Segment Start: RECORDS FOR THIS TASK
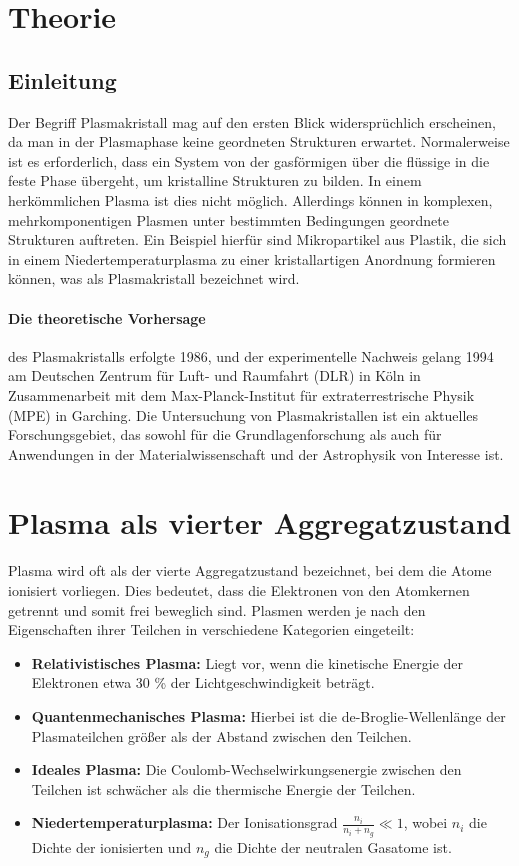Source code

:\documentclass[12pt,a4paper,ngerman]{article}
\begin{document}
\section{Theorie}
\subsection{Einleitung} Der Begriff \glqq{}Plasmakristall\grqq{} mag auf den ersten Blick widersprüchlich erscheinen, da man in der Plasmaphase keine geordneten Strukturen erwartet. Normalerweise ist es erforderlich, dass ein System von der gasförmigen über die flüssige in die feste Phase übergeht, um kristalline Strukturen zu bilden. In einem herkömmlichen Plasma ist dies nicht möglich. Allerdings können in komplexen, mehrkomponentigen Plasmen unter bestimmten Bedingungen geordnete Strukturen auftreten. Ein Beispiel hierfür sind Mikropartikel aus Plastik, die sich in einem Niedertemperaturplasma zu einer kristallartigen Anordnung formieren können, was als Plasmakristall bezeichnet wird.

\paragraph{Die theoretische Vorhersage} des Plasmakristalls erfolgte 1986, und der experimentelle Nachweis gelang 1994 am Deutschen Zentrum für Luft- und Raumfahrt (DLR) in Köln in Zusammenarbeit mit dem Max-Planck-Institut für extraterrestrische Physik (MPE) in Garching. Die Untersuchung von Plasmakristallen ist ein aktuelles Forschungsgebiet, das sowohl für die Grundlagenforschung als auch für Anwendungen in der Materialwissenschaft und der Astrophysik von Interesse ist.

\section{Plasma als vierter Aggregatzustand}
Plasma wird oft als der vierte Aggregatzustand bezeichnet, bei dem die Atome ionisiert vorliegen. Dies bedeutet, dass die Elektronen von den Atomkernen getrennt und somit frei beweglich sind. Plasmen werden je nach den Eigenschaften ihrer Teilchen in verschiedene Kategorien eingeteilt:

\begin{itemize}
    \item \textbf{Relativistisches Plasma:} Liegt vor, wenn die kinetische Energie der Elektronen etwa 30 \% der Lichtgeschwindigkeit beträgt.
    \item \textbf{Quantenmechanisches Plasma:} Hierbei ist die de-Broglie-Wellenlänge der Plasmateilchen größer als der Abstand zwischen den Teilchen.
    \item \textbf{Ideales Plasma:} Die Coulomb-Wechselwirkungsenergie zwischen den Teilchen ist schwächer als die thermische Energie der Teilchen.
    \item \textbf{Niedertemperaturplasma:} Der Ionisationsgrad \( \frac{n_i}{n_i + n_g} \ll 1 \), wobei \( n_i \) die Dichte der ionisierten und \( n_g \) die Dichte der neutralen Gasatome ist.
\end{itemize}
\end{document}
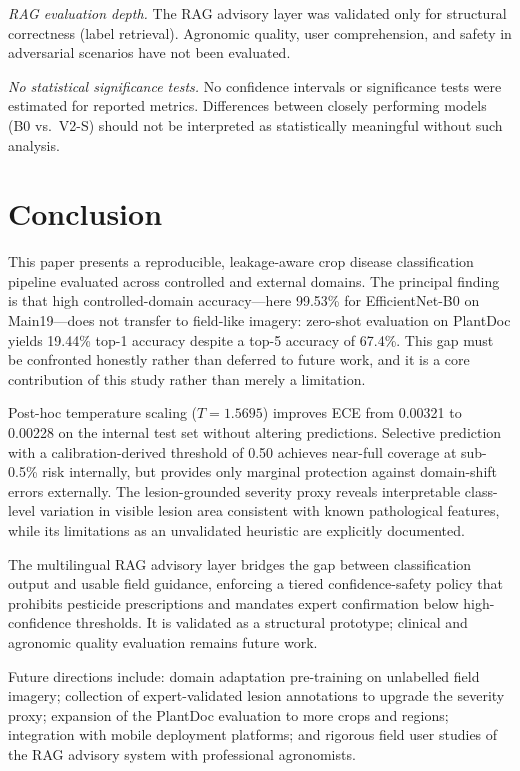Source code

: \documentclass[conference]{IEEEtran}
\begin{document}
\textit{RAG evaluation depth.} The RAG advisory layer was validated only for
structural correctness (label retrieval). Agronomic quality, user comprehension,
and safety in adversarial scenarios have not been evaluated.

\textit{No statistical significance tests.} No confidence intervals or
significance tests were estimated for reported metrics. Differences between
closely performing models (B0 vs.\ V2-S) should not be interpreted as
statistically meaningful without such analysis.

\section{Conclusion}

This paper presents a reproducible, leakage-aware crop disease classification
pipeline evaluated across controlled and external domains. The principal finding
is that high controlled-domain accuracy---here 99.53\% for EfficientNet-B0 on
Main19---does not transfer to field-like imagery: zero-shot evaluation on PlantDoc
yields 19.44\% top-1 accuracy despite a top-5 accuracy of 67.4\%. This gap must
be confronted honestly rather than deferred to future work, and it is a core
contribution of this study rather than merely a limitation.

Post-hoc temperature scaling ($T=1.5695$) improves ECE from 0.00321 to 0.00228
on the internal test set without altering predictions. Selective prediction with
a calibration-derived threshold of 0.50 achieves near-full coverage at sub-0.5\%
risk internally, but provides only marginal protection against domain-shift
errors externally. The lesion-grounded severity proxy reveals interpretable
class-level variation in visible lesion area consistent with known pathological
features, while its limitations as an unvalidated heuristic are explicitly
documented.

The multilingual RAG advisory layer bridges the gap between classification output
and usable field guidance, enforcing a tiered confidence-safety policy that
prohibits pesticide prescriptions and mandates expert confirmation below
high-confidence thresholds. It is validated as a structural prototype; clinical
and agronomic quality evaluation remains future work.

Future directions include: domain adaptation pre-training on unlabelled field
imagery; collection of expert-validated lesion annotations to upgrade the
severity proxy; expansion of the PlantDoc evaluation to more crops and regions;
integration with mobile deployment platforms; and rigorous field user studies of
the RAG advisory system with professional agronomists.
\end{document}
Segment End: RECORDS FOR THIS TASK
* [AIM OF THE EXERCISE] What lines in the records contain the word "Aggregatzustand"? Return each one.

* [REPLY]
\section{Plasma als vierter Aggregatzustand}
Plasma wird oft als der vierte Aggregatzustand bezeichnet, bei dem die Atome ionisiert vorliegen. Dies bedeutet, dass die Elektronen von den Atomkernen getrennt und somit frei beweglich sind. Plasmen werden je nach den Eigenschaften ihrer Teilchen in verschiedene Kategorien eingeteilt:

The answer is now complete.